● **EXERCISE REQUIREMENTS**: Omit the pictures and reproduce the rest of the listing exactly.

Segment Start: EXERCISE INPUTS

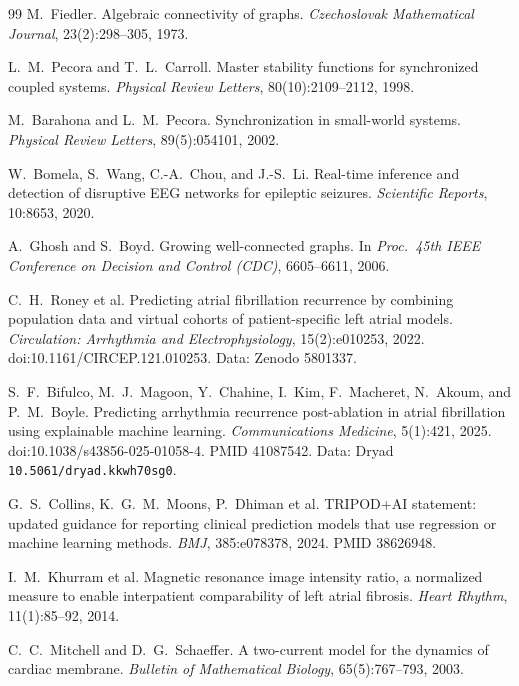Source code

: \documentclass[11pt]{article}
\newcommand{\code}[1]{\texttt{#1}}
\begin{document}
\begingroup\small
\begin{thebibliography}{99}
 M.~Fiedler. Algebraic connectivity of graphs.
\emph{Czechoslovak Mathematical Journal}, 23(2):298--305, 1973.

 L.~M.~Pecora and T.~L.~Carroll. Master stability functions
for synchronized coupled systems. \emph{Physical Review Letters},
80(10):2109--2112, 1998.

 M.~Barahona and L.~M.~Pecora. Synchronization in
small-world systems. \emph{Physical Review Letters}, 89(5):054101, 2002.

 W.~Bomela, S.~Wang, C.-A.~Chou, and J.-S.~Li. Real-time
inference and detection of disruptive EEG networks for epileptic seizures.
\emph{Scientific Reports}, 10:8653, 2020.

 A.~Ghosh and S.~Boyd. Growing well-connected graphs. In
\emph{Proc.\ 45th IEEE Conference on Decision and Control (CDC)}, 6605--6611, 2006.

 C.~H.~Roney et al. Predicting atrial fibrillation recurrence
by combining population data and virtual cohorts of patient-specific left atrial
models. \emph{Circulation: Arrhythmia and Electrophysiology}, 15(2):e010253, 2022.
doi:10.1161/CIRCEP.121.010253. Data: Zenodo 5801337.

 S.~F.~Bifulco, M.~J.~Magoon, Y.~Chahine, I.~Kim,
F.~Macheret, N.~Akoum, and P.~M.~Boyle. Predicting arrhythmia
recurrence post-ablation in atrial fibrillation using explainable machine
learning. \emph{Communications Medicine}, 5(1):421, 2025.
doi:10.1038/s43856-025-01058-4. PMID 41087542.
Data: Dryad \code{10.5061/dryad.kkwh70sg0}.

 G.~S.~Collins, K.~G.~M.~Moons, P.~Dhiman et al.
TRIPOD+AI statement: updated guidance for reporting clinical prediction models
that use regression or machine learning methods. \emph{BMJ}, 385:e078378, 2024.
PMID 38626948.

 I.~M.~Khurram et al. Magnetic resonance image intensity
ratio, a normalized measure to enable interpatient comparability of left atrial
fibrosis. \emph{Heart Rhythm}, 11(1):85--92, 2014.

 C.~C.~Mitchell and D.~G.~Schaeffer. A two-current model
for the dynamics of cardiac membrane. \emph{Bulletin of Mathematical Biology},
65(5):767--793, 2003.


\end{thebibliography}
\end{document}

Segment End: EXERCISE INPUTS

● **EXERCISE RESPONSE**:
Source code

: \documentclass[11pt]{article}
\newcommand{\code}[1]{\texttt{#1}}
\begin{document}
\begingroup\small
\begin{thebibliography}{99}
 M.~Fiedler. Algebraic connectivity of graphs.
\emph{Czechoslovak Mathematical Journal}, 23(2):298--305, 1973.

 L.~M.~Pecora and T.~L.~Carroll. Master stability functions
for synchronized coupled systems. \emph{Physical Review Letters},
80(10):2109--2112, 1998.

 M.~Barahona and L.~M.~Pecora. Synchronization in
small-world systems. \emph{Physical Review Letters}, 89(5):054101, 2002.

 W.~Bomela, S.~Wang, C.-A.~Chou, and J.-S.~Li. Real-time
inference and detection of disruptive EEG networks for epileptic seizures.
\emph{Scientific Reports}, 10:8653, 2020.

 A.~Ghosh and S.~Boyd. Growing well-connected graphs. In
\emph{Proc.\ 45th IEEE Conference on Decision and Control (CDC)}, 6605--6611, 2006.

 C.~H.~Roney et al. Predicting atrial fibrillation recurrence
by combining population data and virtual cohorts of patient-specific left atrial
models. \emph{Circulation: Arrhythmia and Electrophysiology}, 15(2):e010253, 2022.
doi:10.1161/CIRCEP.121.010253. Data: Zenodo 5801337.

 S.~F.~Bifulco, M.~J.~Magoon, Y.~Chahine, I.~Kim,
F.~Macheret, N.~Akoum, and P.~M.~Boyle. Predicting arrhythmia
recurrence post-ablation in atrial fibrillation using explainable machine
learning. \emph{Communications Medicine}, 5(1):421, 2025.
doi:10.1038/s43856-025-01058-4. PMID 41087542.
Data: Dryad \code{10.5061/dryad.kkwh70sg0}.

 G.~S.~Collins, K.~G.~M.~Moons, P.~Dhiman et al.
TRIPOD+AI statement: updated guidance for reporting clinical prediction models
that use regression or machine learning methods. \emph{BMJ}, 385:e078378, 2024.
PMID 38626948.

 I.~M.~Khurram et al. Magnetic resonance image intensity
ratio, a normalized measure to enable interpatient comparability of left atrial
fibrosis. \emph{Heart Rhythm}, 11(1):85--92, 2014.

 C.~C.~Mitchell and D.~G.~Schaeffer. A two-current model
for the dynamics of cardiac membrane. \emph{Bulletin of Mathematical Biology},
65(5):767--793, 2003.


\end{thebibliography}
\end{document}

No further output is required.